One way to think of SASE is that it combines the networking of computers with the idea of securing them. “We’re the AWS of network security,” Kramer says, referring to the Amazon Web Services, which provides compute and storage cloud services to more than a million businesses worldwide.

Still, even the most innovative businesses require funding and other assistance. Yoni Cheifetz has been an Israeli-based Lightspeed partner since 2006, and a tech entrepreneur whose path crossed with Kramer’s a few times over the decades. He recalls conducting a due diligence inspection with technical experts before Lightspeed invested in Cato in 2019. While he was impressed, he was also concerned that Cato was trying to take on numerous tasks at once. “I would probably not invest in something like this if it wasn’t Shlomo running it,” he says bluntly.

The Israel connection is crucial. Cheifetz and Kramer have known each other for years; Kramer is also an investor in addition to being an entrepreneur, and there have been board overlaps between Cato and Lightspeed for some time. “We are an Israeli company,” Kramer says. “All of the headquarters are in Israel. And we’re very proud of it. And that was a design goal for me.” Obviously, the country’s conflict puts tremendous strain on the company and its employees, but it’s also a fitting reminder of Kramer’s IDF roots.

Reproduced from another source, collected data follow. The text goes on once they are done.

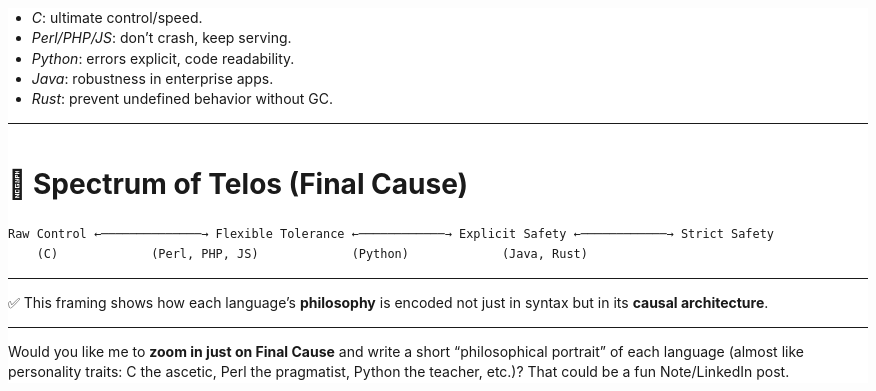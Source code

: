   * *C*: ultimate control/speed.
  * *Perl/PHP/JS*: don’t crash, keep serving.
  * *Python*: errors explicit, code readability.
  * *Java*: robustness in enterprise apps.
  * *Rust*: prevent undefined behavior without GC.

---

# 📌 Spectrum of Telos (Final Cause)

```
Raw Control ←──────────────→ Flexible Tolerance ←────────────→ Explicit Safety ←────────────→ Strict Safety
    (C)             (Perl, PHP, JS)             (Python)             (Java, Rust)
```

---

✅ This framing shows how each language’s **philosophy** is encoded not just in syntax but in its **causal architecture**.

---

Would you like me to **zoom in just on Final Cause** and write a short “philosophical portrait” of each language (almost like personality traits: C the ascetic, Perl the pragmatist, Python the teacher, etc.)? That could be a fun Note/LinkedIn post.

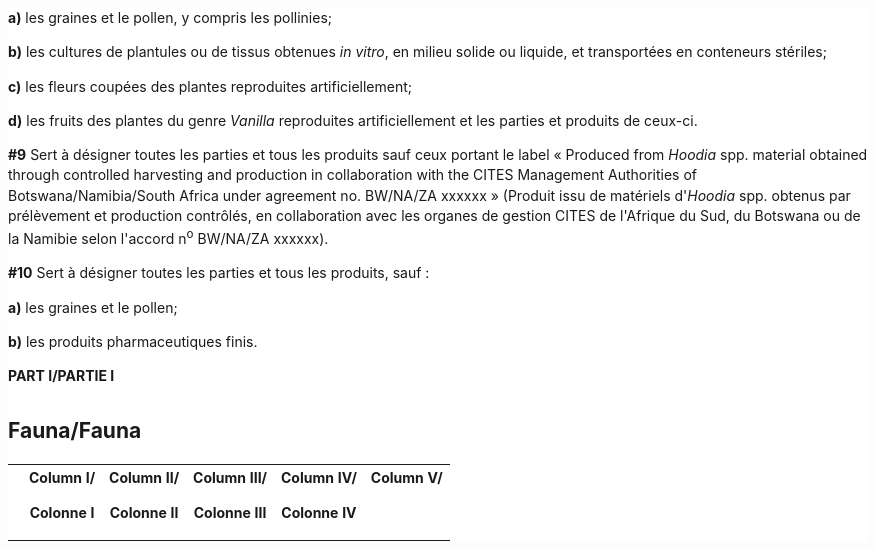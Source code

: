 
**a)** les graines et le pollen, y compris les pollinies;


**b)** les cultures de plantules ou de tissus obtenues *in vitro*, en milieu solide ou liquide, et transportées en conteneurs stériles;


**c)** les fleurs coupées des plantes reproduites artificiellement;


**d)** les fruits des plantes du genre *Vanilla* reproduites artificiellement et les parties et produits de ceux-ci.


**#9** Sert à désigner toutes les parties et tous les produits sauf ceux portant le label « Produced from *Hoodia* spp. material obtained through controlled harvesting and production in collaboration with the CITES Management Authorities of Botswana/Namibia/South Africa under agreement no. BW/NA/ZA xxxxxx » (Produit issu de matériels d'*Hoodia* spp. obtenus par prélèvement et production contrôlés, en collaboration avec les organes de gestion CITES de l'Afrique du Sud, du Botswana ou de la Namibie selon l'accord n<sup>o</sup> BW/NA/ZA xxxxxx).


**#10** Sert à désigner toutes les parties et tous les produits, sauf :

**a)** les graines et le pollen;



**b)** les produits pharmaceutiques finis.






**PART I/PARTIE I** 
## Fauna/Fauna

<table>
<tr>
<th></th>
<th>Column I/

Colonne I

</th>
<th>Column II/

Colonne II

</th>
<th>Column III/

Colonne III

</th>
<th>Column IV/

Colonne IV

</th>
<th>Column V/
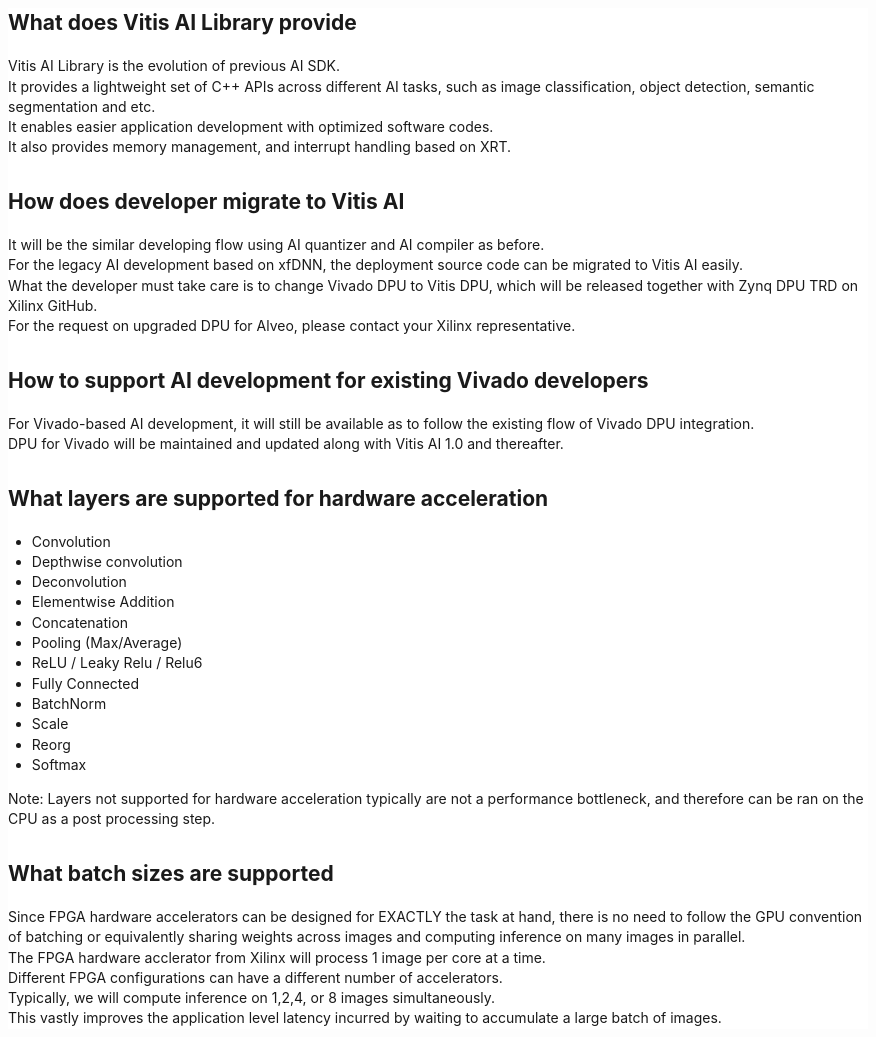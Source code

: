 ## What does Vitis AI Library provide
Vitis AI Library is the evolution of previous AI SDK.  
It provides a lightweight set of C++ APIs across different AI tasks, such as image classification, object detection, semantic segmentation and etc.  
It enables easier application development with optimized software codes.   
It also provides memory management, and interrupt handling based on XRT.   

## How does developer migrate to Vitis AI
It will be the similar developing flow using AI quantizer and AI compiler as before.  
For the legacy AI development based on xfDNN, the deployment source code can be migrated to Vitis AI easily.  
What the developer must take care is to change Vivado DPU to Vitis DPU, which will be released together with Zynq DPU TRD on Xilinx GitHub.  
For the request on upgraded DPU for Alveo, please contact your Xilinx representative.

## How to support AI development for existing Vivado developers
For Vivado-based AI development, it will still be available as to follow the existing flow of Vivado DPU integration.  
DPU for Vivado will be maintained and updated along with Vitis AI 1.0 and thereafter.     


## What layers are supported for hardware acceleration

- Convolution
- Depthwise convolution
- Deconvolution
- Elementwise Addition
- Concatenation
- Pooling (Max/Average)
- ReLU / Leaky Relu / Relu6
- Fully Connected
- BatchNorm
- Scale
- Reorg
- Softmax

Note: Layers not supported for hardware acceleration typically are not a performance bottleneck, and therefore can be ran on the CPU as a post processing step.


## What batch sizes are supported

Since FPGA hardware accelerators can be designed for EXACTLY the task at hand, there is no need to follow the GPU convention of batching or equivalently sharing weights across images and computing inference on many images in parallel.  
The FPGA hardware acclerator from Xilinx will process 1 image per core at a time.  
Different FPGA configurations can have a different number of accelerators.  
Typically, we will compute inference on 1,2,4, or 8 images simultaneously.  
This vastly improves the application level latency incurred by waiting to accumulate a large batch of images.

While Cato has grown tremendously in its first few years of operating, the business nonetheless has its challenges. It’s well-known within the cybersecurity industry that finding talented employees is difficult. Some surveys have shown more than three million unfilled jobs in cybersecurity worldwide. “There’s simply not enough people out there,” Kramer laments.

Another complexity comes from artificial intelligence, which can multiply both the volume and complexity of security threats that any company or institution might face. Kramer approaches the issue philosophically. “The problem is not technology,” he says. “The problem is human nature. Once they invented the toothpick, the first usage was as a weapon.” The only solution, he argues, is to fight AI fire with AI fire.

One particular area where Cato has deployed AI is in halting phishing and ransomware attacks. Traditionally, cybersecurity firms have used lists of disreputable domains in order to identify potentially malicious emails. The problem is that the attackers can quickly generate new domain names that don’t appear on the lists. Cato now uses AI and deep learning to identify malicious domains in real time. In testing, its approach has identified six times more malicious domains than the reputation lists alone. “We are the first company to put AI into protection, not only detection,” Kramer says.

As advanced as the business may get, it’s always on the lookout for an attack on Clouseau.